= Lex Voconia =

Ancient Roman law

Lex Voconia (The Voconian Law) was a law established in ancient Rome in 169 BC.

Introduced by Quintus Voconius Saxa with support from Cato the Elder, Voconius being tribune of the people in that year, this law prohibited those who owned property valued at 100,000 asses (or perhaps sesterces) from making a woman their heir. This particular limit was not arbitrary but was apparently the traditional property qualification for admission to the highest class in the Comitia Centuriata, and thus the minimum qualification for the Equestrian Order. In addition, it prohibited extraordinary legacies in a will of a greater value than the inheritance of the ordinary heirs. This intention of this legislation according to Gellius was sumptuary in that it limited the wealth available to women, who were presumed to expend it on useless luxury goods. The law only applied to inheritances by testament and did not affect the intestate law of succession of women, although later this was limited to inheriting to the third degree.
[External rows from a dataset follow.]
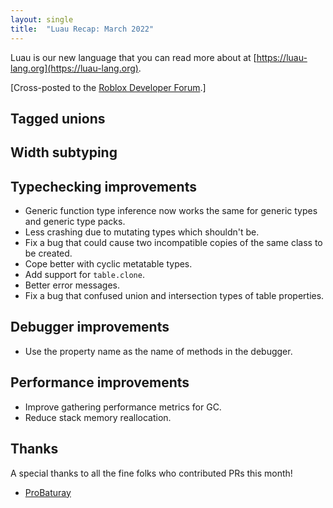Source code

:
 ```yaml
---
layout: single
title:  "Luau Recap: March 2022"
---
```


Luau is our new language that you can read more about at [https://luau-lang.org](https://luau-lang.org).

[Cross-posted to the [Roblox Developer Forum](https://devforum.roblox.com/t/luau-recap-march-2022/).]

## Tagged unions

## Width subtyping

## Typechecking improvements

 * Generic function type inference now works the same for generic types and generic type packs.
 * Less crashing due to mutating types which shouldn't be.
 * Fix a bug that could cause two incompatible copies of the same class to be created.
 * Cope better with cyclic metatable types.
 * Add support for `table.clone`.
 * Better error messages.
 * Fix a bug that confused union and intersection types of table properties.

## Debugger improvements

 * Use the property name as the name of methods in the debugger.

## Performance improvements

 * Improve gathering performance metrics for GC.
 * Reduce stack memory reallocation.

## Thanks

A special thanks to all the fine folks who contributed PRs this month!

* [ProBaturay](https://github.com/ProBaturay)
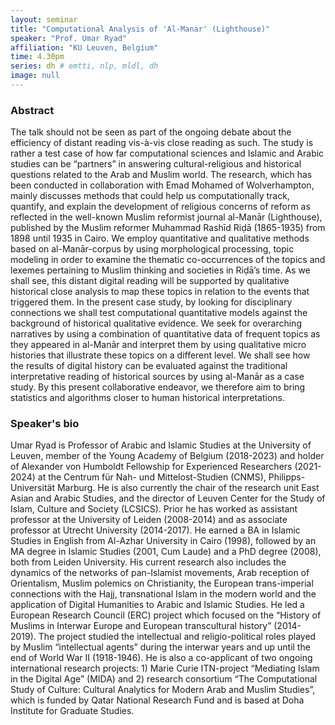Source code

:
 ```yaml
---
layout: seminar
title: "Computational Analysis of 'Al-Manar' (Lighthouse)"
speaker: "Prof. Umar Ryad"
affiliation: "KU Leuven, Belgium"
time: 4.30pm
series: dh # emtti, nlp, mldl, dh 
image: null 
---
```


### Abstract

The talk should not be seen as part of the ongoing debate about the efficiency of distant reading vis-à-vis close reading as such. The study is rather a test case of how far computational sciences and Islamic and Arabic studies can be “partners” in answering cultural-religious and historical questions related to the Arab and Muslim world. The research, which has been conducted in collaboration with Emad Mohamed of Wolverhampton,  mainly discusses methods that could help us computationally track, quantify, and explain the development of religious concerns of reform as reflected in the well-known Muslim reformist journal al-Manār (Lighthouse), published by the Muslim reformer Muhammad Rashīd Riḍā (1865-1935) from 1898 until 1935 in Cairo. We employ quantitative and qualitative methods based on al-Manār-corpus by using morphological processing, topic modeling in order to examine the thematic co-occurrences of the topics and lexemes pertaining to Muslim thinking and societies in Riḍā’s time. As we shall see, this distant digital reading will be supported by qualitative historical close analysis to map these topics in relation to the events that triggered them. In the present case study, by looking for disciplinary connections we shall test computational quantitative models against the background of historical qualitative evidence. We seek for overarching narratives by using a combination of quantitative data of frequent topics as they appeared in al-Manār and interpret them by using qualitative micro histories that illustrate these topics on a different level. We shall see how the results of digital history can be evaluated against the traditional interpretative reading of historical sources by using al-Manār as a case study. By this present collaborative endeavor, we therefore aim to bring statistics and algorithms closer to human historical interpretations.

### Speaker's bio

Umar Ryad is Professor of Arabic and Islamic Studies at the University of Leuven, member of the Young Academy of Belgium (2018-2023) and holder of Alexander von Humboldt Fellowship for Experienced Researchers (2021-2024) at the Centrum für Nah- und Mittelost-Studien (CNMS), Philipps-Universität Marburg. He is also currently the chair of the research unit East Asian and Arabic Studies, and the director of Leuven Center for the Study of Islam, Culture and Society (LCSICS). Prior he has worked as assistant professor at the University of Leiden (2008-2014) and as associate professor at Utrecht University (2014-2017). He earned a BA in Islamic Studies in English from Al-Azhar University in Cairo (1998), followed by an MA degree in Islamic Studies (2001, Cum Laude) and a PhD degree (2008), both from Leiden University. His current research also includes the dynamics of the networks of pan-Islamist movements, Arab reception of Orientalism, Muslim polemics on Christianity, the European trans-imperial connections with the Hajj, transnational Islam in the modern world and the application of Digital Humanities to Arabic and Islamic Studies. He led a European Research Council (ERC) project which focused on the “History of Muslims in Interwar Europe and European transcultural history” (2014-2019). The project studied the intellectual and religio-political roles played by Muslim “intellectual agents” during the interwar years and up until the end of World War II (1918-1946). He is also a co-applicant of two ongoing international research projects: 1) Marie Curie ITN-project “Mediating Islam in the Digital Age” (MIDA) and 2) research consortium “The Computational Study of Culture: Cultural Analytics for Modern Arab and Muslim Studies”, which is funded by Qatar National Research Fund and is based at Doha Institute for Graduate Studies.

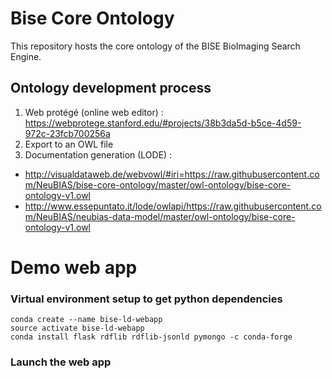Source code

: # Bise Core Ontology

This repository hosts the core ontology of the BISE BioImaging Search Engine. 

## Ontology development process 
1. Web protégé (online web editor) : https://webprotege.stanford.edu/#projects/38b3da5d-b5ce-4d59-972c-23fcb700256a 
2. Export to an OWL file
3. Documentation generation (LODE) : 
  - http://visualdataweb.de/webvowl/#iri=https://raw.githubusercontent.com/NeuBIAS/bise-core-ontology/master/owl-ontology/bise-core-ontology-v1.owl
  - http://www.essepuntato.it/lode/owlapi/https://raw.githubusercontent.com/NeuBIAS/neubias-data-model/master/owl-ontology/bise-core-ontology-v1.owl
 
# Demo web app
### Virtual environment setup to get python dependencies
```
conda create --name bise-ld-webapp
source activate bise-ld-webapp
conda install flask rdflib rdflib-jsonld pymongo -c conda-forge
```
### Launch the web app
```

```
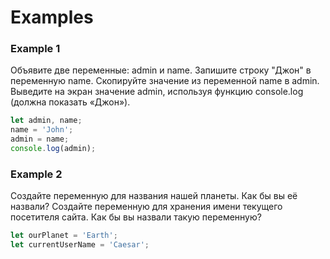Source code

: # Examples

### Example 1

Объявите две переменные: admin и name.
Запишите строку "Джон" в переменную name.
Скопируйте значение из переменной name в admin.
Выведите на экран значение admin, используя функцию console.log (должна показать «Джон»).

```javascript
let admin, name;
name = 'John';
admin = name;
console.log(admin);
```

### Example 2

Создайте переменную для названия нашей планеты. Как бы вы её назвали?
Создайте переменную для хранения имени текущего посетителя сайта. Как бы вы назвали такую переменную?

```javascript
let ourPlanet = 'Earth';
let currentUserName = 'Caesar';
```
The Lex Voconia was evaded by means of avoiding registration in the census -- as in the case of Publius Annius Asellus -- which entailed the loss of some civil rights, or by the common Roman form of trust known as a fideicommissum. The second provision was essentially voided by the Lex Falcidia. Legislation under Augustus, in particular the Lex Papia Poppaea relaxed the first provision as well, granting full inheritance rights to married women who were mothers of three children (if born free) or of four children (if a freedwoman).